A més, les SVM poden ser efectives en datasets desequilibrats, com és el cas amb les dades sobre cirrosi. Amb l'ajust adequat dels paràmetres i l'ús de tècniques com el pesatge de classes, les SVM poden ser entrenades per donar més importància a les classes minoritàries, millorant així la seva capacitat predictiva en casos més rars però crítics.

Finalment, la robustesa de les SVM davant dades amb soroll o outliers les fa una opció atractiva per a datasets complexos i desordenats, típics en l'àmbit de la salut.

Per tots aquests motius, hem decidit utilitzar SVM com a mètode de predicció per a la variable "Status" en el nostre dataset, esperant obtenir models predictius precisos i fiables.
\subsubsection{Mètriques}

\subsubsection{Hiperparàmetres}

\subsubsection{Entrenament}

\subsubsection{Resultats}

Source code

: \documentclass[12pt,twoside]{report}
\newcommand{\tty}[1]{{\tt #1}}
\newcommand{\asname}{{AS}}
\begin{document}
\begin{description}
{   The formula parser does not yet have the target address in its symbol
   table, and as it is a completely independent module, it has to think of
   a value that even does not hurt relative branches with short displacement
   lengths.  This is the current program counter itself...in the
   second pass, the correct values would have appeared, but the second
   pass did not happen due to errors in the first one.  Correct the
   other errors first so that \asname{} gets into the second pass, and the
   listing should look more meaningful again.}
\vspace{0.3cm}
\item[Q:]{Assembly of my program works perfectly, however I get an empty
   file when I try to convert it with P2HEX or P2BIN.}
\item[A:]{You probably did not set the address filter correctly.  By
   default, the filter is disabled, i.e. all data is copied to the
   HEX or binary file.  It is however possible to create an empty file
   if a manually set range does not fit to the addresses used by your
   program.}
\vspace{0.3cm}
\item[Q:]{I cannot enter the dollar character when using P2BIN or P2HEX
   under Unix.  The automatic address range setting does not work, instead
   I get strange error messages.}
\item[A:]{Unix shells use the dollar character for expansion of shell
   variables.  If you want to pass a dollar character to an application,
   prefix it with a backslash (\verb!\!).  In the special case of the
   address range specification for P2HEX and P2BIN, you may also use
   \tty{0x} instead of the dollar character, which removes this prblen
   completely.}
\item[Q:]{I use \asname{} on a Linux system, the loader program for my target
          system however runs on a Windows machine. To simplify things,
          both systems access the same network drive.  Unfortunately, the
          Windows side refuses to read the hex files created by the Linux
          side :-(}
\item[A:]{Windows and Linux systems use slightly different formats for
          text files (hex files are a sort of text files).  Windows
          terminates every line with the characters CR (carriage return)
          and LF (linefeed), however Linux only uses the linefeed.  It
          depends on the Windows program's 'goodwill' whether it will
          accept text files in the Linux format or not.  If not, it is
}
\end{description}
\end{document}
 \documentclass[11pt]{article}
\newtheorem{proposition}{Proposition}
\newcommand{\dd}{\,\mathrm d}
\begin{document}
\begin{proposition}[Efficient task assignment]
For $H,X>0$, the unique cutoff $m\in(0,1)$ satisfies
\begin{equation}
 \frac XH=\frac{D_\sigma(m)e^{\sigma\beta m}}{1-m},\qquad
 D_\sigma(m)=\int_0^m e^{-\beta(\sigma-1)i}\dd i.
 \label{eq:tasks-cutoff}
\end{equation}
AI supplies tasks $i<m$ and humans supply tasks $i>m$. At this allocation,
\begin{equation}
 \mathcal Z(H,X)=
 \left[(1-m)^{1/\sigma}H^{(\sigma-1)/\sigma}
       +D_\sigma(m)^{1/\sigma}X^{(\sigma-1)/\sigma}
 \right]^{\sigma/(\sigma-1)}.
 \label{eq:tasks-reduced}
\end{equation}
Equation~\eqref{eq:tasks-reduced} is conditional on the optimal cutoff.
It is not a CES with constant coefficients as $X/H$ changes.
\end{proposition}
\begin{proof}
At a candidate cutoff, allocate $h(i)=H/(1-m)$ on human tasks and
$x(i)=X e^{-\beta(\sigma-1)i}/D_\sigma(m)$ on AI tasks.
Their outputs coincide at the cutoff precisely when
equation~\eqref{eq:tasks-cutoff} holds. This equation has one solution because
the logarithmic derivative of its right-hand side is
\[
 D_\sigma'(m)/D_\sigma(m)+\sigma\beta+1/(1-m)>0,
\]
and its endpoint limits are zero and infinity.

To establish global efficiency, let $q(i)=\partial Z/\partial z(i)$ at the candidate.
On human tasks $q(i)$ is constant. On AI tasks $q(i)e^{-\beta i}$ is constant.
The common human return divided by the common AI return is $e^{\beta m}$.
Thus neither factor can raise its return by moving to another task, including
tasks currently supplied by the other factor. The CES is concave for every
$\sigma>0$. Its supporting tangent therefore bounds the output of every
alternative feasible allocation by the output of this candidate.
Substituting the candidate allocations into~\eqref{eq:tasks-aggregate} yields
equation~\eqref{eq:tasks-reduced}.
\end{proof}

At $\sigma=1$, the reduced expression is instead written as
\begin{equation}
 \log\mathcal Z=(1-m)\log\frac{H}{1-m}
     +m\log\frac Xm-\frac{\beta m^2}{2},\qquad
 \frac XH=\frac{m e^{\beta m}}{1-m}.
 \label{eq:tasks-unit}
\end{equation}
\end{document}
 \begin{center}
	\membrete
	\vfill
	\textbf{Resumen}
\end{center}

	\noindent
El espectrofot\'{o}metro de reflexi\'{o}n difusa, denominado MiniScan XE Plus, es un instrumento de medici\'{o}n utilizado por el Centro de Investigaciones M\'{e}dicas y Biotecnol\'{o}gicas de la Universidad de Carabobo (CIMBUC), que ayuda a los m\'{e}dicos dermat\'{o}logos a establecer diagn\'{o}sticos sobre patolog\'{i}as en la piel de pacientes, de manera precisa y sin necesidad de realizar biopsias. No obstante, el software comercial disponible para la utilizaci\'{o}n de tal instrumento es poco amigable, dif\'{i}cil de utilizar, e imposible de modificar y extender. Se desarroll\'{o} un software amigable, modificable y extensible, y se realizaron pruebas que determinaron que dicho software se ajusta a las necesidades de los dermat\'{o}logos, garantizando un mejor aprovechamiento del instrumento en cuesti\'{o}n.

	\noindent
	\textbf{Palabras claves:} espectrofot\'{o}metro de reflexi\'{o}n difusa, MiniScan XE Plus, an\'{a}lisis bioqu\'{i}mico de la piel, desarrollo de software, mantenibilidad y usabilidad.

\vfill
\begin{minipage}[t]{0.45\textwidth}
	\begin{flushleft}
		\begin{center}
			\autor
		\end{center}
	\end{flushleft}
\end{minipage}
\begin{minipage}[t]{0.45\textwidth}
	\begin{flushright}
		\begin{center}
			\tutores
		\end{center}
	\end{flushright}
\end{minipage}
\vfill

════════════════════

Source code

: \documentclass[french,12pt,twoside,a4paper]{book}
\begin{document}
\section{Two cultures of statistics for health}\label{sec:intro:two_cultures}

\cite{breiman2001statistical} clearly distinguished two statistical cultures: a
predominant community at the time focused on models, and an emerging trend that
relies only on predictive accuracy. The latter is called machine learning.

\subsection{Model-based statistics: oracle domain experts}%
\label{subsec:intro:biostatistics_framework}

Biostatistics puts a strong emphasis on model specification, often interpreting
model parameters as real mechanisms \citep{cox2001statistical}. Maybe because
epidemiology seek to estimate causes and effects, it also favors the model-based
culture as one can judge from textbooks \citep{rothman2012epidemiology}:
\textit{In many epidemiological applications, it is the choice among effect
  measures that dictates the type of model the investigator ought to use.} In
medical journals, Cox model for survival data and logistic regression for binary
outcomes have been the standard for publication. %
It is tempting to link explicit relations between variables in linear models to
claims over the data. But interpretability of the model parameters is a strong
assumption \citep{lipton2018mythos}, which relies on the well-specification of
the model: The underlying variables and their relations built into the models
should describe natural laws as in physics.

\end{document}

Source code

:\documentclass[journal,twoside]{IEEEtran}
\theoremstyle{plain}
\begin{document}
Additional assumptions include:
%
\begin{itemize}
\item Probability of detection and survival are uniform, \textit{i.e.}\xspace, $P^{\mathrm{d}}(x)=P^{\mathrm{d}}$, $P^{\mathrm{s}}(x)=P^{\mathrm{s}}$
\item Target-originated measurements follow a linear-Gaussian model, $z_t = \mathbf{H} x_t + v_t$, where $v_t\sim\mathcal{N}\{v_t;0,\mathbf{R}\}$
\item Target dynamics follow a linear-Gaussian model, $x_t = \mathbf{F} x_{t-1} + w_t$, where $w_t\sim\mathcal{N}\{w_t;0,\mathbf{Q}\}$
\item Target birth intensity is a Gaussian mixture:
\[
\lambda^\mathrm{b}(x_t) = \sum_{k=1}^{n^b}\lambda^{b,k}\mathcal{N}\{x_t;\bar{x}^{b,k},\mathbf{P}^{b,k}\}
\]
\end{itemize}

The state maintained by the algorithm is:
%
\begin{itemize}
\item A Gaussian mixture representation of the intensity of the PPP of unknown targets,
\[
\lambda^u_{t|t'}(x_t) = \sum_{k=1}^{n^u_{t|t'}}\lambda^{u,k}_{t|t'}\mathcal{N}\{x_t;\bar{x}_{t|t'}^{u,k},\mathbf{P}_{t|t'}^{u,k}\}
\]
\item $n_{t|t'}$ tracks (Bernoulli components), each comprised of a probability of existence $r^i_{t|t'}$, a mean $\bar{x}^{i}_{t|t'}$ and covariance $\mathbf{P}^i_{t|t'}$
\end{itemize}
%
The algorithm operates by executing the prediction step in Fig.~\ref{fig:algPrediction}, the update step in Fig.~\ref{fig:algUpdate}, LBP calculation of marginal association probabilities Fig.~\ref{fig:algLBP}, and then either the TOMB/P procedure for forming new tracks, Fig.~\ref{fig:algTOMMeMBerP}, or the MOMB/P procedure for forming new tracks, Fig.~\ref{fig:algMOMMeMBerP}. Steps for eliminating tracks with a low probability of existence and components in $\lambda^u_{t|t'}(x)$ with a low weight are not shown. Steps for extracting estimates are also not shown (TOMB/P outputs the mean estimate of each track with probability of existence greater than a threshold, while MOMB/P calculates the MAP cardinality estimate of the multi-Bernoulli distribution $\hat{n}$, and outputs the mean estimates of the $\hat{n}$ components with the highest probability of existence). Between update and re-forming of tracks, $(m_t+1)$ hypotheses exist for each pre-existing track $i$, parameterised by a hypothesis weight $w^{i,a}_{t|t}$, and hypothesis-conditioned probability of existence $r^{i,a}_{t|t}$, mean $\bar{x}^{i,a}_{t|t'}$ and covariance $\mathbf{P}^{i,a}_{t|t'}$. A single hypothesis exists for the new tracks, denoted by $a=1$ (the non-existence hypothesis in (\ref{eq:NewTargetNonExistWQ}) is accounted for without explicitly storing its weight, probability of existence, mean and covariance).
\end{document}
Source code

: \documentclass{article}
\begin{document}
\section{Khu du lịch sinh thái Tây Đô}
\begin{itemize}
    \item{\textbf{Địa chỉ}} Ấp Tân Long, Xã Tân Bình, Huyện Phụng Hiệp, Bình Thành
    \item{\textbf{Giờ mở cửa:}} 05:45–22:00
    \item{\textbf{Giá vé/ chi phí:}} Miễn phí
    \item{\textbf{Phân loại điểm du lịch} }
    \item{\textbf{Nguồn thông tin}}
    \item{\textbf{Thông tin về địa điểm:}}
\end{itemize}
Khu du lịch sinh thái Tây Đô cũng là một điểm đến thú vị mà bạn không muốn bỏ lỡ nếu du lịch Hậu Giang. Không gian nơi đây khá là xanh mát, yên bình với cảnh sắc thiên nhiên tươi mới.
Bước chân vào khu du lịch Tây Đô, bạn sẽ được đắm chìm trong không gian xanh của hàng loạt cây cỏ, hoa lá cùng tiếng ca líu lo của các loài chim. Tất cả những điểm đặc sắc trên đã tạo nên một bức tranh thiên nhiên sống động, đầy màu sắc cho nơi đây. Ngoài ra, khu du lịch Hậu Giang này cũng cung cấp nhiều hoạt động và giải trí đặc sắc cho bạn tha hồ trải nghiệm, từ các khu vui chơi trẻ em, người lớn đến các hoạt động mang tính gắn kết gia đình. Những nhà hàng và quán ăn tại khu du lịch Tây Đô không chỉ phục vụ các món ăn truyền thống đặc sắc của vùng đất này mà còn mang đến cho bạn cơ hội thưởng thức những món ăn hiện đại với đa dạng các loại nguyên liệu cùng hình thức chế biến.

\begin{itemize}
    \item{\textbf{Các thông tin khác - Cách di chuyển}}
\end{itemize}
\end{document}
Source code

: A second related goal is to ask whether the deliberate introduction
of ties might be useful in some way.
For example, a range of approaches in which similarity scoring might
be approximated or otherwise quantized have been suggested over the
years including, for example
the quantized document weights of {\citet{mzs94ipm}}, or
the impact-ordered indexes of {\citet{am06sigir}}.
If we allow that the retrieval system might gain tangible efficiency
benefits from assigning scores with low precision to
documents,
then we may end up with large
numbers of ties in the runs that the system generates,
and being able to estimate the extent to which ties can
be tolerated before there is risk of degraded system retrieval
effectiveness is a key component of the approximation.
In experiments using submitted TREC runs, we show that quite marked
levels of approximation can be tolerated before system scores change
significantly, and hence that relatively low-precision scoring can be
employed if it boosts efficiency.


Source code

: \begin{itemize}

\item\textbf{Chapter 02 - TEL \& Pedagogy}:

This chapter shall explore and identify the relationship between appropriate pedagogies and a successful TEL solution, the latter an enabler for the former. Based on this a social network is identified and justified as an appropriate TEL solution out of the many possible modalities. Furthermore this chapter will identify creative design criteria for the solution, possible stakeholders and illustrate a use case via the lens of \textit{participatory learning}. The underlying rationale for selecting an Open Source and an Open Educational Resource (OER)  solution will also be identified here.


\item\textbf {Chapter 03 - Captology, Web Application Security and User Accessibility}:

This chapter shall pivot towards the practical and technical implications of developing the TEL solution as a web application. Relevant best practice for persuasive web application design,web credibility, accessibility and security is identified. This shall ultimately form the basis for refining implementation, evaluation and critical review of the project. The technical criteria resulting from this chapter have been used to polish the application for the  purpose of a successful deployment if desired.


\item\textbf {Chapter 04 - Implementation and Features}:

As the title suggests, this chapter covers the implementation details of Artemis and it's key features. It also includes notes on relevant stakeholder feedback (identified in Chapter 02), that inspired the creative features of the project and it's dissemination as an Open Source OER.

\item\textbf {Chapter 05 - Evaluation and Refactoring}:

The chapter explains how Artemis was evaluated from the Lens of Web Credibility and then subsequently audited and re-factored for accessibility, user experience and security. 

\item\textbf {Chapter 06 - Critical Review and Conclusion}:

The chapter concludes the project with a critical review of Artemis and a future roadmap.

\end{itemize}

════════════════════

◆ **Assigned task**: Only one stretch of the entries above is wanted: the lines from the one containing "A més, les SVM" through the one containing "other errors first". Please reproduce it exactly.

◆ **Task solution**:
A més, les SVM poden ser efectives en datasets desequilibrats, com és el cas amb les dades sobre cirrosi. Amb l'ajust adequat dels paràmetres i l'ús de tècniques com el pesatge de classes, les SVM poden ser entrenades per donar més importància a les classes minoritàries, millorant així la seva capacitat predictiva en casos més rars però crítics.

Finalment, la robustesa de les SVM davant dades amb soroll o outliers les fa una opció atractiva per a datasets complexos i desordenats, típics en l'àmbit de la salut.

Per tots aquests motius, hem decidit utilitzar SVM com a mètode de predicció per a la variable "Status" en el nostre dataset, esperant obtenir models predictius precisos i fiables.
\subsubsection{Mètriques}

\subsubsection{Hiperparàmetres}

\subsubsection{Entrenament}

\subsubsection{Resultats}

Source code

: \documentclass[12pt,twoside]{report}
\newcommand{\tty}[1]{{\tt #1}}
\newcommand{\asname}{{AS}}
\begin{document}
\begin{description}
{   The formula parser does not yet have the target address in its symbol
   table, and as it is a completely independent module, it has to think of
   a value that even does not hurt relative branches with short displacement
   lengths.  This is the current program counter itself...in the
   second pass, the correct values would have appeared, but the second
   pass did not happen due to errors in the first one.  Correct the
   other errors first so that \asname{} gets into the second pass, and the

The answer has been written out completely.